A large Chinese blue & white botanical plate after Maria Sybille Merian. Qianlong period.
Decorated in underglazed blue and gold, in the highest quality for this pattern, painted at the centre with a white-bodied caterpillar crawling on the leaf of an iris, beside another with a crawling amongst the petals of an orchid, a butterfly hovering above, enclosed by an gilt floral band in the well and a broad band of elaborate strap work, acanthus leaves and gilt stylized flower-heads at the border.
- Period :
- Qianlong period (1736-1795), circa 1738
- 10.25 in. (26 cm)
- Reference :
Plates decorated with underglazed blue are in the collections of the British Museum of London (illustrated by R. Krahl and J. Harrison in Ancient Chinese Trade Ceramics, from the British Museum, London. Ming and Qing Porcelain for the West, 1994, pp. 186-187), the Victoria & Albert Museum (London) or the Philadelphia Museum of Art (Pennsylvania),
A plate and a saucer are illustrated by Maria Antonia Pinto de Matos and Jorge Welsh Research & Publishing in The RA Collection of Chinese Ceramics – A Collector’s Vision, TII, no. 303, 198.
A pair of identical large plates were published by Cohen & Cohen in A game of bowls (London, 2014, p. 33, no. 24).
The main image is taken from a design that is traditionally attributed to Maria Sybille Merian (1646-1717), a remarkable Natural Historian and botanical artiste who travelled to the Dutch West Indies in 1698. She later published a book of her drawings, Metamorphosis Insectorum Surinamensium (published in Holland in 1705 and in France in 1771 with the title “Histoire Générale des Insectes de Surinam et de toute l’Europe“).
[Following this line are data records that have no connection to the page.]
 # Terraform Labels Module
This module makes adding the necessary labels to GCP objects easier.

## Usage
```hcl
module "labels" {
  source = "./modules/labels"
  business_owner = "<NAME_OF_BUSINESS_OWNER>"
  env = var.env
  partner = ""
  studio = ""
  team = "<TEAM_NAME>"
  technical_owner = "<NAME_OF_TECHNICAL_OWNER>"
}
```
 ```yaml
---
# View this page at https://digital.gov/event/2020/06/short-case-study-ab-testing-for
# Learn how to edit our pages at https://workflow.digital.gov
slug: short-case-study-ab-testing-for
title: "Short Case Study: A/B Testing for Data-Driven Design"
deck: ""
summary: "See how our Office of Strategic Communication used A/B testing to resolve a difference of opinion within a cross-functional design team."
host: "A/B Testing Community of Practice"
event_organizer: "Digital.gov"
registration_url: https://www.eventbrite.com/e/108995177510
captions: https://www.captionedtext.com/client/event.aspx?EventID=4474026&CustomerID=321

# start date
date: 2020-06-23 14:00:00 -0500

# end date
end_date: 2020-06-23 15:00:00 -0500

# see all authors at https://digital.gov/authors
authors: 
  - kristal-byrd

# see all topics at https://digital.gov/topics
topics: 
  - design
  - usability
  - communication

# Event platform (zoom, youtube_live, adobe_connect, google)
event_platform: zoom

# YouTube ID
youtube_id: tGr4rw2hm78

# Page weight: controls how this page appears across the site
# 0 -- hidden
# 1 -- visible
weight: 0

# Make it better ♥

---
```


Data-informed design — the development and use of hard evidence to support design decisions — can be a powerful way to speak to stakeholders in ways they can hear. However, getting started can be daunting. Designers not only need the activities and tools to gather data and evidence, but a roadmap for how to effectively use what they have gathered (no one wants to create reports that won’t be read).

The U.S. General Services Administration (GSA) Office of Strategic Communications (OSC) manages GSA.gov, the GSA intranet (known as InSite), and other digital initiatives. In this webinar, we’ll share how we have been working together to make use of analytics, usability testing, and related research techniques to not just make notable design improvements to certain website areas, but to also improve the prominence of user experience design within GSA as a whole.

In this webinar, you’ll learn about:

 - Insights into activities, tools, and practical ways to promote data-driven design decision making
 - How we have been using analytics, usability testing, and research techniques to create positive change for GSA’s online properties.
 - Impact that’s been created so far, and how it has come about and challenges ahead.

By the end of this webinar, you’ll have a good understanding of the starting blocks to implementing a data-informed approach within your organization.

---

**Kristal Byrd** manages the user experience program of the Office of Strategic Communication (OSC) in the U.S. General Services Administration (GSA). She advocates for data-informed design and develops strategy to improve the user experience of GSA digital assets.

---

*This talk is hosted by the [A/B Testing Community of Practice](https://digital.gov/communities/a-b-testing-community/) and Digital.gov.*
It is not know which source had been used, as the complete image is not found in her books.
The designs on the rim and the cavetto are also unusual and closely correlate with an imperial vase in the collection of Victoria & Albert Museum (Qianlong mark and period, circa 1740), which also has the iris and anemone from Merian’s Prints.
The border design can be attribued to the workshop producing designs by Cornelis Pronk and it may even be one assembled by him, or by a second talented designer working with the VOC who may have been responsible for a number of the other designs attributed to this workshop but with no direct attribution to Pronk.
This design was also painted in polychromie, and the design of the border on two grisaille armorial services for the Dutch market (see Kroes, Chinese Armorial Porcelain for the Dutch Market, 2007, p. 284-6).
The origin of this composite design was discovered by C. Jacob-Hanson (Maria Sibylla Merian, artist and naturalist, The Magazine Antiques 158, no. 2, august 2000, pp. 174-183.